SAS/STAT 9.1, Users Guide, Volume 3 (volume 3 ONLY)

The following statements are available in PROC LIFEREG.

The PROC LIFEREG statement invokes the procedure. The MODEL statement is required and specifies the variables used in the regression part of the model as well as the distribution used for the error, or random, component of the model. Only a single MODEL statement can be used with one invocation of the LIFEREG procedure. If multiple MODEL statements are present, only the last is used. Main effects and interaction terms can be specified in the MODEL statement, similar to the GLM procedure. Initial values can be specified in the MODEL statement or in an INEST= data set. If no initial values are specified, the starting estimates are obtained by ordinary least squares. The CLASS statement determines which explanatory variables are treated as categorical. The WEIGHT statement identifies a variable with values that are used to weight the observations. Observations with zero or negative weights are not used to fit the model, although predicted values can be computed for them. The OUTPUT statement creates an output data set containing predicted values and residuals.

PROC LIFEREG Statement

The PROC LIFEREG statement invokes the procedure. You can specify the following options in the PROC LIFEREG statement.

COVOUT

DATA= SAS-data-set

GOUT= graphics-catalog

INEST= SAS-data-set

NAMELEN= n

NOPRINT

ORDER=DATA FORMATTED FREQ INTERNAL

OUTEST= SAS-data-set

XDATA= SAS-data-set

BY Statement

You can specify a BY statement with PROC LIFEREG to obtain separate analyses on observations in groups defined by the BY variables. When a BY statement appears, the procedure expects the input data set to be sorted in order of the BY variables.

If your input data set is not sorted in ascending order, use one of the following alternatives:

For more information on the BY statement, refer to the discussion in SAS Language Reference: Concepts . For more information on the DATASETS procedure, refer to the discussion in the SAS Procedures Guide .

CLASS Statement

Variables that are classification variables rather than quantitative numeric variables must be listed in the CLASS statement. For each explanatory variable listed in the CLASS statement, indicator variables are generated for the levels assumed by the CLASS variable. If the CLASS statement is used, it must appear before the MODEL statement.

INSET Statement

The box or table of summary information produced on plots made with the PROBPLOT statement is called an inset . You can use the INSET statement to customize the information that is displayed in the inset box as well as to customize the appearance of the inset box. To supply the information that is displayed in the inset box, you specify keywords corresponding to the information that you want shown. For example, the following statements produce a probability plot with the number of observations, the number of right-censored observations, the name of the distribution, and the estimated Weibull shape parameter in the inset.

proc lifereg data=epidemic; model life = dose / dist = Weibull; probplot ; inset nobs right dist shape; run;

By default, inset entries are identified with appropriate labels. However, you can provide a customized label by specifying the keyword for that entry followed by the equal sign (=) and the label in quotes. For example, the following INSET statement produces an inset containing the number of observations and the name of the distribution, labeled Sample Size and Distribution in the inset.

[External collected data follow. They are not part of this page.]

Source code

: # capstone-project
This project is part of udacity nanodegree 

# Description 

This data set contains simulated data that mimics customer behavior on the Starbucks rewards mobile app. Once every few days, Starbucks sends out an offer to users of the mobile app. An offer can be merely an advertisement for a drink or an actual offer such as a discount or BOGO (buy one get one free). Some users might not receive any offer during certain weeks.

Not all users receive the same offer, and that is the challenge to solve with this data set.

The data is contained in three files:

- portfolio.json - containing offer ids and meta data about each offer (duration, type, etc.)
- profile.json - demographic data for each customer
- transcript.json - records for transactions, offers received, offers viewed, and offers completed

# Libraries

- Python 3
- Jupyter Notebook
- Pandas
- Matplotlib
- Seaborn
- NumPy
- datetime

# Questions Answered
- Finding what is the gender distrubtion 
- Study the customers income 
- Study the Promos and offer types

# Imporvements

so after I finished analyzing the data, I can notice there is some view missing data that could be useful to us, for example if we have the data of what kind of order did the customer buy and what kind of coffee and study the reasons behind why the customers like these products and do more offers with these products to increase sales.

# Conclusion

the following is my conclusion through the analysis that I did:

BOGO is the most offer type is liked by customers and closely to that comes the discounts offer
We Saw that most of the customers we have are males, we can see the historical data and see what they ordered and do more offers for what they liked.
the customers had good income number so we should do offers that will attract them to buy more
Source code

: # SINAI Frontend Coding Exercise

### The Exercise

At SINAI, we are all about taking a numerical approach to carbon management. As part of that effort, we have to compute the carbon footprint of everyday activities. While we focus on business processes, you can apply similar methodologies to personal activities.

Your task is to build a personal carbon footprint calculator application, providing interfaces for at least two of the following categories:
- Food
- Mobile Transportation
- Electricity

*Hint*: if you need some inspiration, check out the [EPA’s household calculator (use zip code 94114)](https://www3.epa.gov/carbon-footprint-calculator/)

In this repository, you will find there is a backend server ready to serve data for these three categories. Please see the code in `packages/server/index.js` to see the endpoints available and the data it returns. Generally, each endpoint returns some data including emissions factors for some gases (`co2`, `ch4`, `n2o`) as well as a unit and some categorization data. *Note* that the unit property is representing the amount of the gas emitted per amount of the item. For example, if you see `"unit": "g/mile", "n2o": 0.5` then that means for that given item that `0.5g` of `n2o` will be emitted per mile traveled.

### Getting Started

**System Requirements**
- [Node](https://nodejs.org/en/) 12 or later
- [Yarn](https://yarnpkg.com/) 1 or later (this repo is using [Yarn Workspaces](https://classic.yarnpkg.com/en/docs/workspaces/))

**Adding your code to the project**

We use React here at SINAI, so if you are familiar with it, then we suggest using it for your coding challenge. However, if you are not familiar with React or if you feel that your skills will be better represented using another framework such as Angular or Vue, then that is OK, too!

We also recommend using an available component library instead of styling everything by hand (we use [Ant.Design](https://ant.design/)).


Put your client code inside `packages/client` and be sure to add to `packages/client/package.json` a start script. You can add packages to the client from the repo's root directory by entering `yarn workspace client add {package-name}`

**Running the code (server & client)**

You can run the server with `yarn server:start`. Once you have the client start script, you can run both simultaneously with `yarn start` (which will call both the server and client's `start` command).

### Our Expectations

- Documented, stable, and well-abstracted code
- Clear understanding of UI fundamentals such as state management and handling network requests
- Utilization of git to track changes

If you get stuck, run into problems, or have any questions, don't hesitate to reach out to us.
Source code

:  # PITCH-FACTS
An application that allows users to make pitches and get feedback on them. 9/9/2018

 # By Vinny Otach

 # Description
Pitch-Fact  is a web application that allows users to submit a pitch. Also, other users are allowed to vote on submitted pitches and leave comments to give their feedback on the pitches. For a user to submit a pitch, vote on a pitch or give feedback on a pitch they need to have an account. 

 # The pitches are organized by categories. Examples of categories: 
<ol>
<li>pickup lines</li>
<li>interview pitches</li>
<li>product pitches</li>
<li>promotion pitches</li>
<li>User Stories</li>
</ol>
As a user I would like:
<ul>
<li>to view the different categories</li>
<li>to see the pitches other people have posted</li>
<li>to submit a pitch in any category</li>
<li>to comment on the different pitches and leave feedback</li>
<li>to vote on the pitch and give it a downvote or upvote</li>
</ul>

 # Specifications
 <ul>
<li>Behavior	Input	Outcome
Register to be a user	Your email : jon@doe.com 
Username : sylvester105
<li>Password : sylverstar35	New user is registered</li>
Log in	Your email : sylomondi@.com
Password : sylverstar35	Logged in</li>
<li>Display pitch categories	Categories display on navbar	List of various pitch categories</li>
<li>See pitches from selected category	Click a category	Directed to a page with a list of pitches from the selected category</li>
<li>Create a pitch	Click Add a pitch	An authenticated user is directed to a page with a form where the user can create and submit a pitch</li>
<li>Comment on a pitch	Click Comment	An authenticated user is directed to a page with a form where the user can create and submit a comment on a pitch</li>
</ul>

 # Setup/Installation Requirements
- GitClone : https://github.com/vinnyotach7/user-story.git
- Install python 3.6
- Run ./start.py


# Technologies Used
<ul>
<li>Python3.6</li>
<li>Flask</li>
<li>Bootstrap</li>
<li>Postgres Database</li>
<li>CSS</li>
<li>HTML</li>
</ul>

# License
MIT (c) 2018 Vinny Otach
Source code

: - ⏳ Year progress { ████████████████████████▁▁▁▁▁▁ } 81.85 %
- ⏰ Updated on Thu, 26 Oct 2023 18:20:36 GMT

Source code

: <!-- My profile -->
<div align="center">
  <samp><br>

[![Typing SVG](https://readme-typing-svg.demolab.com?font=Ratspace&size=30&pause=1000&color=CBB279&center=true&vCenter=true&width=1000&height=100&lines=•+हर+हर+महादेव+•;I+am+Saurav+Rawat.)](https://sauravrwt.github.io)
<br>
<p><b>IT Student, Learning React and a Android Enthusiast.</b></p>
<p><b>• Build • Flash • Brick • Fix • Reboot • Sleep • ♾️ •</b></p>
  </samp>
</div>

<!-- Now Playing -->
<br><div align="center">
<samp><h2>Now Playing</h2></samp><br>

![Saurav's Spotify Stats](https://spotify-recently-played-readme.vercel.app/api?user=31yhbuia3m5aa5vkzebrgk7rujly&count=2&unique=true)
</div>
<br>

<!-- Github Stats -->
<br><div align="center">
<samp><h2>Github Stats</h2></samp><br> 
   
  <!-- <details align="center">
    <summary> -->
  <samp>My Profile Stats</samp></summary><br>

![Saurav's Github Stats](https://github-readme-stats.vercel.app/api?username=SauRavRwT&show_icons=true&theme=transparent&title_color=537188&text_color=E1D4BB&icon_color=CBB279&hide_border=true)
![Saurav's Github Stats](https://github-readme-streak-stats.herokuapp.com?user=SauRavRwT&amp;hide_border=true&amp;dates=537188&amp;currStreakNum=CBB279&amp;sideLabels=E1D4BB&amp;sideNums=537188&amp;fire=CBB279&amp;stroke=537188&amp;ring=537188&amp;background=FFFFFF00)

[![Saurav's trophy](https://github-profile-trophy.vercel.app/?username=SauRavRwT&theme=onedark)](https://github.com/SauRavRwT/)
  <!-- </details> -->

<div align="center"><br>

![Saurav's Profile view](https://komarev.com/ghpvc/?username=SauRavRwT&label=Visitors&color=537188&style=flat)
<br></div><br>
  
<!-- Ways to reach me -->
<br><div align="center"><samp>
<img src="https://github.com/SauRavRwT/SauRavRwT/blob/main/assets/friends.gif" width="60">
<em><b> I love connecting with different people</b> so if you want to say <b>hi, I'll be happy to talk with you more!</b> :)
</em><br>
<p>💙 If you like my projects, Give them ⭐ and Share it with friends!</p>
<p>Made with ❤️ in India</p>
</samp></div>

inset nobs='Sample Size' dist='Distribution';

If you specify a keyword that does not apply to the plot you are creating, then the keyword is ignored.

If you specify more than one INSET statement, only the first one is used.

The following table lists keywords available in the INSET statement to display summary statistics, distribution parameters, and distribution fitting information.

Table 39.1: INSET Statement Keywords

CONFIDENCE

confidence coefficient for all confidence intervals

DIST

name of the distribution

INTERVAL

number of interval-censored observations

LEFT

number of left-censored observations

NOBS

number of observations

NMISS

number of observations with missing values

RIGHT

number of right-censored observations

SCALE

value of the scale parameter

SHAPE

value of the shape parameter

UNCENSORED

number of uncensored observations

The following options control the appearance of the box. All options are specified after the slash (/) in the INSET statement.

CFILL= color

CFILLH= color

CFRAME= color

CHEADER= color

CTEXT= color

FONT= font

HEIGHT= value

HEADER= quoted string

NOFRAME

POS= value < DATA PERCENT >

REFPOINT= name

MODEL Statement

Only a single MODEL statement can be used with one invocation of the LIFEREG procedure. If multiple MODEL statements are present, only the last is used. The optional label is used to label the model estimates in the output SAS data set and OUTEST= data set.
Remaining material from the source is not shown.